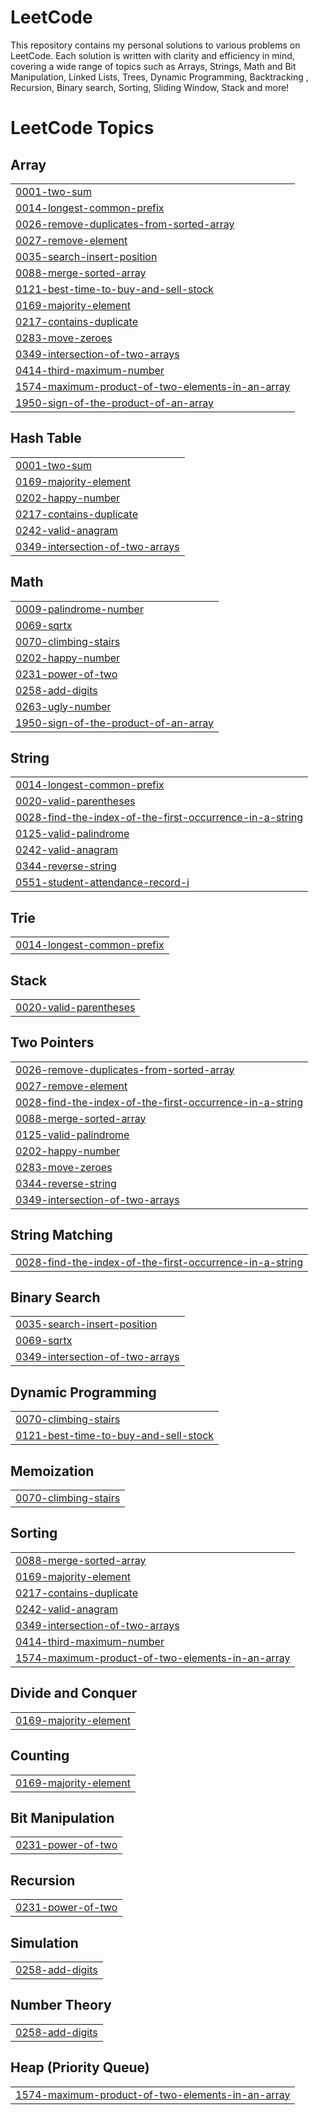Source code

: # LeetCode
This repository contains my personal solutions to various problems on LeetCode. Each solution is written with clarity and efficiency in mind, covering a wide range of topics such as Arrays, Strings, Math and Bit Manipulation, Linked Lists, Trees, Dynamic Programming, Backtracking , Recursion, Binary search, Sorting, Sliding Window, Stack and more! 

<!---LeetCode Topics Start-->
# LeetCode Topics
## Array
|  |
| ------- |
| [0001-two-sum](https://github.com/Nikhila-Dhevi-R/LeetCode/tree/master/0001-two-sum) |
| [0014-longest-common-prefix](https://github.com/Nikhila-Dhevi-R/LeetCode/tree/master/0014-longest-common-prefix) |
| [0026-remove-duplicates-from-sorted-array](https://github.com/Nikhila-Dhevi-R/LeetCode/tree/master/0026-remove-duplicates-from-sorted-array) |
| [0027-remove-element](https://github.com/Nikhila-Dhevi-R/LeetCode/tree/master/0027-remove-element) |
| [0035-search-insert-position](https://github.com/Nikhila-Dhevi-R/LeetCode/tree/master/0035-search-insert-position) |
| [0088-merge-sorted-array](https://github.com/Nikhila-Dhevi-R/LeetCode/tree/master/0088-merge-sorted-array) |
| [0121-best-time-to-buy-and-sell-stock](https://github.com/Nikhila-Dhevi-R/LeetCode/tree/master/0121-best-time-to-buy-and-sell-stock) |
| [0169-majority-element](https://github.com/Nikhila-Dhevi-R/LeetCode/tree/master/0169-majority-element) |
| [0217-contains-duplicate](https://github.com/Nikhila-Dhevi-R/LeetCode/tree/master/0217-contains-duplicate) |
| [0283-move-zeroes](https://github.com/Nikhila-Dhevi-R/LeetCode/tree/master/0283-move-zeroes) |
| [0349-intersection-of-two-arrays](https://github.com/Nikhila-Dhevi-R/LeetCode/tree/master/0349-intersection-of-two-arrays) |
| [0414-third-maximum-number](https://github.com/Nikhila-Dhevi-R/LeetCode/tree/master/0414-third-maximum-number) |
| [1574-maximum-product-of-two-elements-in-an-array](https://github.com/Nikhila-Dhevi-R/LeetCode/tree/master/1574-maximum-product-of-two-elements-in-an-array) |
| [1950-sign-of-the-product-of-an-array](https://github.com/Nikhila-Dhevi-R/LeetCode/tree/master/1950-sign-of-the-product-of-an-array) |
## Hash Table
|  |
| ------- |
| [0001-two-sum](https://github.com/Nikhila-Dhevi-R/LeetCode/tree/master/0001-two-sum) |
| [0169-majority-element](https://github.com/Nikhila-Dhevi-R/LeetCode/tree/master/0169-majority-element) |
| [0202-happy-number](https://github.com/Nikhila-Dhevi-R/LeetCode/tree/master/0202-happy-number) |
| [0217-contains-duplicate](https://github.com/Nikhila-Dhevi-R/LeetCode/tree/master/0217-contains-duplicate) |
| [0242-valid-anagram](https://github.com/Nikhila-Dhevi-R/LeetCode/tree/master/0242-valid-anagram) |
| [0349-intersection-of-two-arrays](https://github.com/Nikhila-Dhevi-R/LeetCode/tree/master/0349-intersection-of-two-arrays) |
## Math
|  |
| ------- |
| [0009-palindrome-number](https://github.com/Nikhila-Dhevi-R/LeetCode/tree/master/0009-palindrome-number) |
| [0069-sqrtx](https://github.com/Nikhila-Dhevi-R/LeetCode/tree/master/0069-sqrtx) |
| [0070-climbing-stairs](https://github.com/Nikhila-Dhevi-R/LeetCode/tree/master/0070-climbing-stairs) |
| [0202-happy-number](https://github.com/Nikhila-Dhevi-R/LeetCode/tree/master/0202-happy-number) |
| [0231-power-of-two](https://github.com/Nikhila-Dhevi-R/LeetCode/tree/master/0231-power-of-two) |
| [0258-add-digits](https://github.com/Nikhila-Dhevi-R/LeetCode/tree/master/0258-add-digits) |
| [0263-ugly-number](https://github.com/Nikhila-Dhevi-R/LeetCode/tree/master/0263-ugly-number) |
| [1950-sign-of-the-product-of-an-array](https://github.com/Nikhila-Dhevi-R/LeetCode/tree/master/1950-sign-of-the-product-of-an-array) |
## String
|  |
| ------- |
| [0014-longest-common-prefix](https://github.com/Nikhila-Dhevi-R/LeetCode/tree/master/0014-longest-common-prefix) |
| [0020-valid-parentheses](https://github.com/Nikhila-Dhevi-R/LeetCode/tree/master/0020-valid-parentheses) |
| [0028-find-the-index-of-the-first-occurrence-in-a-string](https://github.com/Nikhila-Dhevi-R/LeetCode/tree/master/0028-find-the-index-of-the-first-occurrence-in-a-string) |
| [0125-valid-palindrome](https://github.com/Nikhila-Dhevi-R/LeetCode/tree/master/0125-valid-palindrome) |
| [0242-valid-anagram](https://github.com/Nikhila-Dhevi-R/LeetCode/tree/master/0242-valid-anagram) |
| [0344-reverse-string](https://github.com/Nikhila-Dhevi-R/LeetCode/tree/master/0344-reverse-string) |
| [0551-student-attendance-record-i](https://github.com/Nikhila-Dhevi-R/LeetCode/tree/master/0551-student-attendance-record-i) |
## Trie
|  |
| ------- |
| [0014-longest-common-prefix](https://github.com/Nikhila-Dhevi-R/LeetCode/tree/master/0014-longest-common-prefix) |
## Stack
|  |
| ------- |
| [0020-valid-parentheses](https://github.com/Nikhila-Dhevi-R/LeetCode/tree/master/0020-valid-parentheses) |
## Two Pointers
|  |
| ------- |
| [0026-remove-duplicates-from-sorted-array](https://github.com/Nikhila-Dhevi-R/LeetCode/tree/master/0026-remove-duplicates-from-sorted-array) |
| [0027-remove-element](https://github.com/Nikhila-Dhevi-R/LeetCode/tree/master/0027-remove-element) |
| [0028-find-the-index-of-the-first-occurrence-in-a-string](https://github.com/Nikhila-Dhevi-R/LeetCode/tree/master/0028-find-the-index-of-the-first-occurrence-in-a-string) |
| [0088-merge-sorted-array](https://github.com/Nikhila-Dhevi-R/LeetCode/tree/master/0088-merge-sorted-array) |
| [0125-valid-palindrome](https://github.com/Nikhila-Dhevi-R/LeetCode/tree/master/0125-valid-palindrome) |
| [0202-happy-number](https://github.com/Nikhila-Dhevi-R/LeetCode/tree/master/0202-happy-number) |
| [0283-move-zeroes](https://github.com/Nikhila-Dhevi-R/LeetCode/tree/master/0283-move-zeroes) |
| [0344-reverse-string](https://github.com/Nikhila-Dhevi-R/LeetCode/tree/master/0344-reverse-string) |
| [0349-intersection-of-two-arrays](https://github.com/Nikhila-Dhevi-R/LeetCode/tree/master/0349-intersection-of-two-arrays) |
## String Matching
|  |
| ------- |
| [0028-find-the-index-of-the-first-occurrence-in-a-string](https://github.com/Nikhila-Dhevi-R/LeetCode/tree/master/0028-find-the-index-of-the-first-occurrence-in-a-string) |
## Binary Search
|  |
| ------- |
| [0035-search-insert-position](https://github.com/Nikhila-Dhevi-R/LeetCode/tree/master/0035-search-insert-position) |
| [0069-sqrtx](https://github.com/Nikhila-Dhevi-R/LeetCode/tree/master/0069-sqrtx) |
| [0349-intersection-of-two-arrays](https://github.com/Nikhila-Dhevi-R/LeetCode/tree/master/0349-intersection-of-two-arrays) |
## Dynamic Programming
|  |
| ------- |
| [0070-climbing-stairs](https://github.com/Nikhila-Dhevi-R/LeetCode/tree/master/0070-climbing-stairs) |
| [0121-best-time-to-buy-and-sell-stock](https://github.com/Nikhila-Dhevi-R/LeetCode/tree/master/0121-best-time-to-buy-and-sell-stock) |
## Memoization
|  |
| ------- |
| [0070-climbing-stairs](https://github.com/Nikhila-Dhevi-R/LeetCode/tree/master/0070-climbing-stairs) |
## Sorting
|  |
| ------- |
| [0088-merge-sorted-array](https://github.com/Nikhila-Dhevi-R/LeetCode/tree/master/0088-merge-sorted-array) |
| [0169-majority-element](https://github.com/Nikhila-Dhevi-R/LeetCode/tree/master/0169-majority-element) |
| [0217-contains-duplicate](https://github.com/Nikhila-Dhevi-R/LeetCode/tree/master/0217-contains-duplicate) |
| [0242-valid-anagram](https://github.com/Nikhila-Dhevi-R/LeetCode/tree/master/0242-valid-anagram) |
| [0349-intersection-of-two-arrays](https://github.com/Nikhila-Dhevi-R/LeetCode/tree/master/0349-intersection-of-two-arrays) |
| [0414-third-maximum-number](https://github.com/Nikhila-Dhevi-R/LeetCode/tree/master/0414-third-maximum-number) |
| [1574-maximum-product-of-two-elements-in-an-array](https://github.com/Nikhila-Dhevi-R/LeetCode/tree/master/1574-maximum-product-of-two-elements-in-an-array) |
## Divide and Conquer
|  |
| ------- |
| [0169-majority-element](https://github.com/Nikhila-Dhevi-R/LeetCode/tree/master/0169-majority-element) |
## Counting
|  |
| ------- |
| [0169-majority-element](https://github.com/Nikhila-Dhevi-R/LeetCode/tree/master/0169-majority-element) |
## Bit Manipulation
|  |
| ------- |
| [0231-power-of-two](https://github.com/Nikhila-Dhevi-R/LeetCode/tree/master/0231-power-of-two) |
## Recursion
|  |
| ------- |
| [0231-power-of-two](https://github.com/Nikhila-Dhevi-R/LeetCode/tree/master/0231-power-of-two) |
## Simulation
|  |
| ------- |
| [0258-add-digits](https://github.com/Nikhila-Dhevi-R/LeetCode/tree/master/0258-add-digits) |
## Number Theory
|  |
| ------- |
| [0258-add-digits](https://github.com/Nikhila-Dhevi-R/LeetCode/tree/master/0258-add-digits) |
## Heap (Priority Queue)
|  |
| ------- |
| [1574-maximum-product-of-two-elements-in-an-array](https://github.com/Nikhila-Dhevi-R/LeetCode/tree/master/1574-maximum-product-of-two-elements-in-an-array) |
<!---LeetCode Topics End-->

***

■ TASK GOAL ■
Pull from the data each line where the string "Recursion" turns up.

■ WRITTEN ANSWER ■
This repository contains my personal solutions to various problems on LeetCode. Each solution is written with clarity and efficiency in mind, covering a wide range of topics such as Arrays, Strings, Math and Bit Manipulation, Linked Lists, Trees, Dynamic Programming, Backtracking , Recursion, Binary search, Sorting, Sliding Window, Stack and more! 
## Recursion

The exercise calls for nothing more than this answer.